German Chancellor Olaf Scholz has ordered preparations to allow all of the country’s three remaining nuclear reactors to continue operating until mid-April
West and East Germany began producing nuclear energy in the 1960s, when it was widely considered a safe and clean alternative to the heavily polluting coal the nation had long relied on for much of its power needs. Dozens of reactors of various types were built over the following decades. The newest plant began operation in 1989 — about a year before reunification.
A center-left government of Social Democrats and Greens passed a law in 2002 that Germany would build no new nuclear power plants and shut down all existing reactors over the coming decades. The move was part of a broader effort to shift energy production in Germany — known as the Energiewende, or energy transition — away from fossil fuels toward renewable sources such as wind and solar.
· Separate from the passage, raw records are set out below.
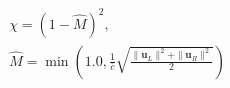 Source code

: \documentclass[10pt]{article}
\begin{document}
\begin{align*}& \chi = \left( 1 - \widehat{M} \right)^2, \\
& \widehat{M} =\min \left( 1.0, \frac{1}{\bar{c}} \sqrt{ \frac{ \| \boldsymbol{u}_{L} \| ^2 + \| \boldsymbol{u}_{R} \|^2 }{2}} \right)\end{align*}
\end{document}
A conservative government under Angela Merkel announced in 2010 that Germany would extend the lifetime of its nuclear plants, in part to ensure sufficient supply of cheap, low-carbon energy. Once built, nuclear plants produce significantly fewer greenhouse gas emissions than coal- or gas-fired facilities, while providing a constant amount of energy regardless of the weather that solar parks or wind farms can't always guarantee.
The 2011 incident at Japan's Fukushima nuclear power plant prompted a swift reversal, with Merkel declaring that Germany would in fact now accelerate its exit from nuclear power and shut down the last remaining plant by the end of 2022. The move had broad support among voters, but critics pointed out that Germany risked blackouts unless renewable energy was massively ramped up. To prevent this from happening, Germany planned to import natural gas — much of it from Russia — as a "bridge fuel" until sufficient solar and wind power was available. Efforts to find a long-term storage site for Germany's nuclear waste are also still ongoing because nobody wants it.
Fearing blackouts and high energy prices, the Free Democrats — also part of Scholz's government — have lately demanded that all three reactors keep running as long as needed. Experts have questioned whether this would help and the Greens voiced strong opposition. Mounting political pressure and the risk of a government blow-up prompted Scholz to step in Monday and call his junior coalition partners to order with the compromise of keeping the reactors running until April.